(Rendered images with source text):
---*---

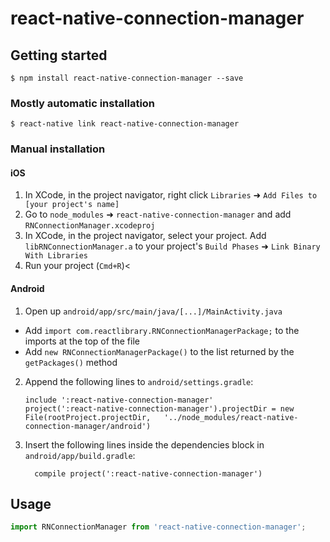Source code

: 
# react-native-connection-manager

## Getting started

`$ npm install react-native-connection-manager --save`

### Mostly automatic installation

`$ react-native link react-native-connection-manager`

### Manual installation


#### iOS

1. In XCode, in the project navigator, right click `Libraries` ➜ `Add Files to [your project's name]`
2. Go to `node_modules` ➜ `react-native-connection-manager` and add `RNConnectionManager.xcodeproj`
3. In XCode, in the project navigator, select your project. Add `libRNConnectionManager.a` to your project's `Build Phases` ➜ `Link Binary With Libraries`
4. Run your project (`Cmd+R`)<

#### Android

1. Open up `android/app/src/main/java/[...]/MainActivity.java`
  - Add `import com.reactlibrary.RNConnectionManagerPackage;` to the imports at the top of the file
  - Add `new RNConnectionManagerPackage()` to the list returned by the `getPackages()` method
2. Append the following lines to `android/settings.gradle`:
  	```
  	include ':react-native-connection-manager'
  	project(':react-native-connection-manager').projectDir = new File(rootProject.projectDir, 	'../node_modules/react-native-connection-manager/android')
  	```
3. Insert the following lines inside the dependencies block in `android/app/build.gradle`:
  	```
      compile project(':react-native-connection-manager')
  	```

## Usage
```javascript
import RNConnectionManager from 'react-native-connection-manager';
```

---*---

(WHAT IS NEEDED):
Print all the lines above again exactly, without any pictures.

(ANSWER SECTION):
Source code

: 
# react-native-connection-manager

## Getting started

`$ npm install react-native-connection-manager --save`

### Mostly automatic installation

`$ react-native link react-native-connection-manager`

### Manual installation


#### iOS

1. In XCode, in the project navigator, right click `Libraries` ➜ `Add Files to [your project's name]`
2. Go to `node_modules` ➜ `react-native-connection-manager` and add `RNConnectionManager.xcodeproj`
3. In XCode, in the project navigator, select your project. Add `libRNConnectionManager.a` to your project's `Build Phases` ➜ `Link Binary With Libraries`
4. Run your project (`Cmd+R`)<

#### Android

1. Open up `android/app/src/main/java/[...]/MainActivity.java`
  - Add `import com.reactlibrary.RNConnectionManagerPackage;` to the imports at the top of the file
  - Add `new RNConnectionManagerPackage()` to the list returned by the `getPackages()` method
2. Append the following lines to `android/settings.gradle`:
  	```
  	include ':react-native-connection-manager'
  	project(':react-native-connection-manager').projectDir = new File(rootProject.projectDir, 	'../node_modules/react-native-connection-manager/android')
  	```
3. Insert the following lines inside the dependencies block in `android/app/build.gradle`:
  	```
      compile project(':react-native-connection-manager')
  	```

## Usage
```javascript
import RNConnectionManager from 'react-native-connection-manager';
```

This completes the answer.